Active contrail-device-manager started flipping between initializing and active for a span of time.

Bug #1724132 reported by Sandeep Sridhar
6
This bug affects 1 person
Affects Status Importance Assigned to Milestone
Juniper Openstack
Status tracked in Trunk
R2.21.x
Fix Committed
Undecided
Sandeep Sridhar
R3.1
Fix Committed
Undecided
Sandeep Sridhar
R3.1.1.x
Fix Committed
Undecided
Sandeep Sridhar
R3.2
Fix Committed
Undecided
Sandeep Sridhar
R4.0
Fix Committed
Undecided
Sandeep Sridhar
R4.1
Fix Committed
Undecided
Sandeep Sridhar
Trunk
Fix Committed
Undecided
Sandeep Sridhar

Bug Description

The customer has 3 config/control nodes - kw1np-coct0001n, kw1np-coct0002n and kw1np-coct0003n. coct0003n was the guy having active contrail-device-manager when this issue occurred.
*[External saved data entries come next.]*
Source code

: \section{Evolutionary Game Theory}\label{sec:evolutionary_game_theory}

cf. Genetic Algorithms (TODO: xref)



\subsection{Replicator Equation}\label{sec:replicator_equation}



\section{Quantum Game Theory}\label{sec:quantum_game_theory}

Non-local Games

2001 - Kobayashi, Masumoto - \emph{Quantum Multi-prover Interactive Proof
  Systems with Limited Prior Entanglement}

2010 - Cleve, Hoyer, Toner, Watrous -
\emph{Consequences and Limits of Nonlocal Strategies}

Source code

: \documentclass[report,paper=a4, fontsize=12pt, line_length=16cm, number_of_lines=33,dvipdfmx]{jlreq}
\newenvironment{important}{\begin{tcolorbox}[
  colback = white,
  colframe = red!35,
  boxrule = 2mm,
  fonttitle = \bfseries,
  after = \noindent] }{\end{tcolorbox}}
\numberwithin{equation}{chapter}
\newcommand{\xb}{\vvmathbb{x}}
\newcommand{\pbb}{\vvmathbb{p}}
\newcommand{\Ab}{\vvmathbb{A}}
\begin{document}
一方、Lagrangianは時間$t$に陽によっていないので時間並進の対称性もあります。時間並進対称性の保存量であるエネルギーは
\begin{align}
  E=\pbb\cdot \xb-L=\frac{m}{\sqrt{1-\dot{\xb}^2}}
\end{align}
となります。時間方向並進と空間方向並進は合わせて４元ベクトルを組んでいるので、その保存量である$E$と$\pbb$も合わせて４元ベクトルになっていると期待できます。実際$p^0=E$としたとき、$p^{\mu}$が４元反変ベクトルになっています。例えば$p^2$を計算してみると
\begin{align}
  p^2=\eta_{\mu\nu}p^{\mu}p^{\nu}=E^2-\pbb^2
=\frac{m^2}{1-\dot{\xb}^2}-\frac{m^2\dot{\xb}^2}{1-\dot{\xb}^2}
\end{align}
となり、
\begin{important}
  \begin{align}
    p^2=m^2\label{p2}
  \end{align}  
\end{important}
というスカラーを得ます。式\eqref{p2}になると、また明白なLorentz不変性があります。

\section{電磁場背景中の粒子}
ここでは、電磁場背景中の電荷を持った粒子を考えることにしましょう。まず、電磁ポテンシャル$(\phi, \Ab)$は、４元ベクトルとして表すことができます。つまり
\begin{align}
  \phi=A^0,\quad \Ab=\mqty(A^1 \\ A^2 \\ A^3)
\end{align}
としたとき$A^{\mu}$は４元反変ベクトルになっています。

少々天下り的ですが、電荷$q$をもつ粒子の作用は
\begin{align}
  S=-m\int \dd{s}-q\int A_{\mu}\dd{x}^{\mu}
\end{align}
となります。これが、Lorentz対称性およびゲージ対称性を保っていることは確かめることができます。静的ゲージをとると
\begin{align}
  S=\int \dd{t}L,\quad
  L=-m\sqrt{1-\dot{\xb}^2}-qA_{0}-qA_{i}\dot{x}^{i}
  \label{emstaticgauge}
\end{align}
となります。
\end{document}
The other guys were reporting the status as backup as expected. On coct0003n, the status of device-manager was being shown as initializing but yet other guys in the fabric coct0002n/coct0001n did not assume mastership. The customer mentioned that issue got auto healed. The timestamp of this issue was from 2017/09/23 18:10(UTC) to 2017/09/24 20:00:00(UTC). The logs for Sep23 for the problematic node is rolled over. The earliest contrail-device-manger log we have for coct0003n is from sep24. It is filled with the following messages:

--------------------------------------------
09/24/2017 08:01:27 PM [DeviceManager]: RabbitMQ connection down
09/24/2017 08:01:27 PM [DeviceManager]: RabbitMQ connection ESTABLISHED <Connection: amqp://guest@10.3.135.126:5673// at 0x7fab7de4c650>
09/24/2017 08:01:27 PM [DeviceManager]: Error in rabbitmq drainer greenlet: Queue.declare: (404) NOT_FOUND - queue ‘device_manager.kw1np-coct0003n’ in vhost ‘/’ has crashed and failed to r
estart
---------------------------------------------

All logs can be found here:

[root@LocalStorage 2017-0924-0252]# pwd /home/ssandeep/2017-0924-0252
[root@LocalStorage 2017-0924-0252]# ls -lrt drwxr-xr-x. 2 root root 4096 Sep 26 08:27 kw1np-coct0002n drwxr-xr-x. 2 root root 4096 Sep 26 09:59 kw1np-coct0001n drwxr-xr-x. 5 root root 4096 Sep 26 10:05 kw1np-coct0003n

Can you please take a look to see if you can find something?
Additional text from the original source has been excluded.